• _PROBLEM STATEMENT_
Your result will be the set of lines with "files", copied from the material below.

• _SUPPLIED RECORDS_
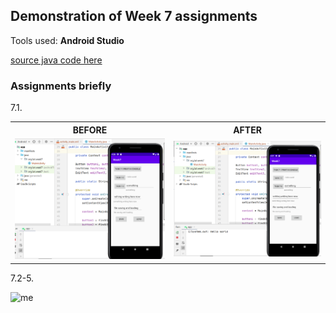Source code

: ## Demonstration of Week 7 assignments   

Tools used: **Android Studio**   


[source java code here](https://github.com/saugkim/Olio2021s_LUT/tree/main/Week7/src) 

### Assignments briefly   
7.1.
<table>
  <tr>
    <th>BEFORE</th>
    <th>AFTER</th>
  </tr>
  <tr>
    <td><img src="https://github.com/saugkim/Olio2021s_LUT/blob/main/Week7/7-1_before.PNG" width="400"/></td>
    <td><img src="https://github.com/saugkim/Olio2021s_LUT/blob/main/Week7/7-1_after.PNG" width="400"/></td>
  </tr>
</table>

7.2-5.

![me](https://github.com/saugkim/Olio2021s_LUT/blob/main/Week7/week7_demo.gif)

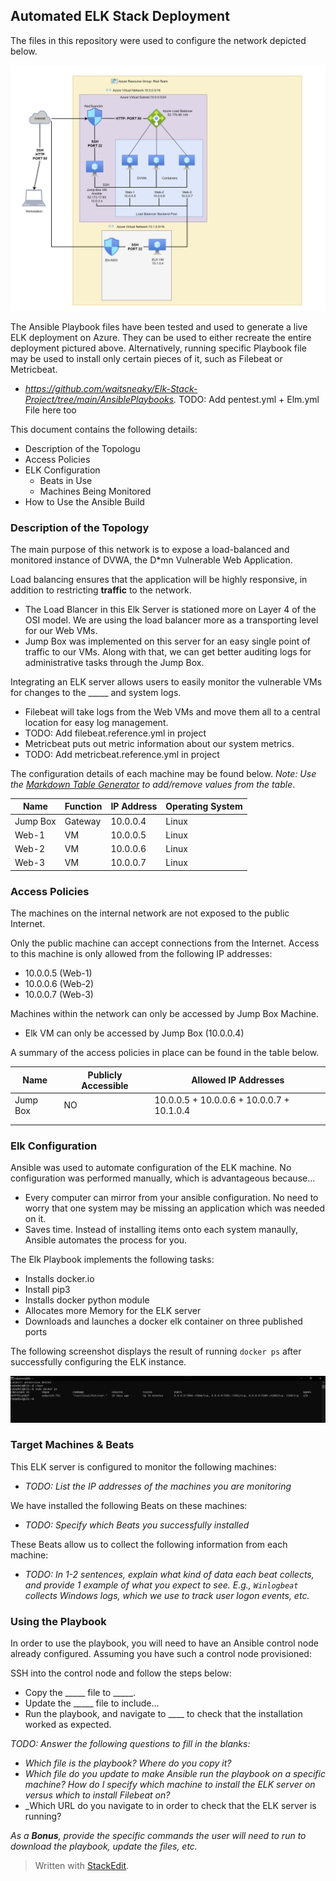 ## Automated ELK Stack Deployment

The files in this repository were used to configure the network depicted below.

![](Images/RedTeamServerDiagram.PNG)

The Ansible Playbook files have been tested and used to generate a live ELK deployment on Azure. They can be used to either recreate the entire deployment pictured above. Alternatively, running specific Playbook file may be used to install only certain pieces of it, such as Filebeat or Metricbeat.

  - _https://github.com/waitsneaky/Elk-Stack-Project/tree/main/AnsiblePlaybooks._ TODO: Add pentest.yml + Elm.yml File here too

This document contains the following details:
- Description of the Topologu
- Access Policies
- ELK Configuration
  - Beats in Use
  - Machines Being Monitored
- How to Use the Ansible Build


### Description of the Topology

The main purpose of this network is to expose a load-balanced and monitored instance of DVWA, the D*mn Vulnerable Web Application.

Load balancing ensures that the application will be highly responsive, in addition to restricting __traffic__ to the network.
- The Load Blancer in this Elk Server is stationed more on Layer 4 of the OSI model. We are using the load balancer more as a transporting level for our Web VMs.
- Jump Box was implemented on this server for an easy single point of traffic to our VMs. Along with that, we can get better auditing logs for administrative tasks through the Jump Box. 

Integrating an ELK server allows users to easily monitor the vulnerable VMs for changes to the _____ and system logs.
- Filebeat will take logs from the Web VMs and move them all to a central location for easy log management.
- TODO: Add filebeat.reference.yml in project
- Metricbeat puts out metric information about our system metrics. 
- TODO: Add metricbeat.reference.yml in project

The configuration details of each machine may be found below.
_Note: Use the [Markdown Table Generator](http://www.tablesgenerator.com/markdown_tables) to add/remove values from the table_.

| Name     | Function | IP Address | Operating System |
|----------|----------|------------|------------------|
| Jump Box | Gateway  | 10.0.0.4   | Linux            |
| Web-1    | VM       | 10.0.0.5   | Linux            |
| Web-2    | VM       | 10.0.0.6   | Linux            |
| Web-3    | VM       | 10.0.0.7   | Linux            |

### Access Policies

The machines on the internal network are not exposed to the public Internet. 

Only the public machine can accept connections from the Internet. Access to this machine is only allowed from the following IP addresses:
- 10.0.0.5 (Web-1)
- 10.0.0.6 (Web-2)
- 10.0.0.7 (Web-3)

Machines within the network can only be accessed by Jump Box Machine.
- Elk VM can only be accessed by Jump Box (10.0.0.4)

A summary of the access policies in place can be found in the table below.

| Name     | Publicly Accessible | Allowed IP Addresses |
|----------|---------------------|----------------------|
| Jump Box | NO                  | 10.0.0.5 + 10.0.0.6 + 10.0.0.7 + 10.1.0.4    |
|          |                     |                      |
|          |                     |                      |

### Elk Configuration

Ansible was used to automate configuration of the ELK machine. No configuration was performed manually, which is advantageous because...
- Every computer can mirror from your ansible configuration. No need to worry that one system may be missing an application which was needed on it.
- Saves time. Instead of installing items onto each system manaully, Ansible automates the process for you.

The Elk Playbook implements the following tasks:
- Installs docker.io
- Install pip3
- Installs docker python module
- Allocates more Memory for the ELK server
- Downloads and launches a docker elk container on three published ports

The following screenshot displays the result of running `docker ps` after successfully configuring the ELK instance.

![](Images/docker_ps_output.PNG)

### Target Machines & Beats
This ELK server is configured to monitor the following machines:
- _TODO: List the IP addresses of the machines you are monitoring_

We have installed the following Beats on these machines:
- _TODO: Specify which Beats you successfully installed_

These Beats allow us to collect the following information from each machine:
- _TODO: In 1-2 sentences, explain what kind of data each beat collects, and provide 1 example of what you expect to see. E.g., `Winlogbeat` collects Windows logs, which we use to track user logon events, etc._

### Using the Playbook
In order to use the playbook, you will need to have an Ansible control node already configured. Assuming you have such a control node provisioned: 

SSH into the control node and follow the steps below:
- Copy the _____ file to _____.
- Update the _____ file to include...
- Run the playbook, and navigate to ____ to check that the installation worked as expected.

_TODO: Answer the following questions to fill in the blanks:_
- _Which file is the playbook? Where do you copy it?_
- _Which file do you update to make Ansible run the playbook on a specific machine? How do I specify which machine to install the ELK server on versus which to install Filebeat on?_
- _Which URL do you navigate to in order to check that the ELK server is running?

_As a **Bonus**, provide the specific commands the user will need to run to download the playbook, update the files, etc._


> Written with [StackEdit](https://stackedit.io/).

• _EXERCISE ANSWER_
The files in this repository were used to configure the network depicted below.
The Ansible Playbook files have been tested and used to generate a live ELK deployment on Azure. They can be used to either recreate the entire deployment pictured above. Alternatively, running specific Playbook file may be used to install only certain pieces of it, such as Filebeat or Metricbeat.
_As a **Bonus**, provide the specific commands the user will need to run to download the playbook, update the files, etc._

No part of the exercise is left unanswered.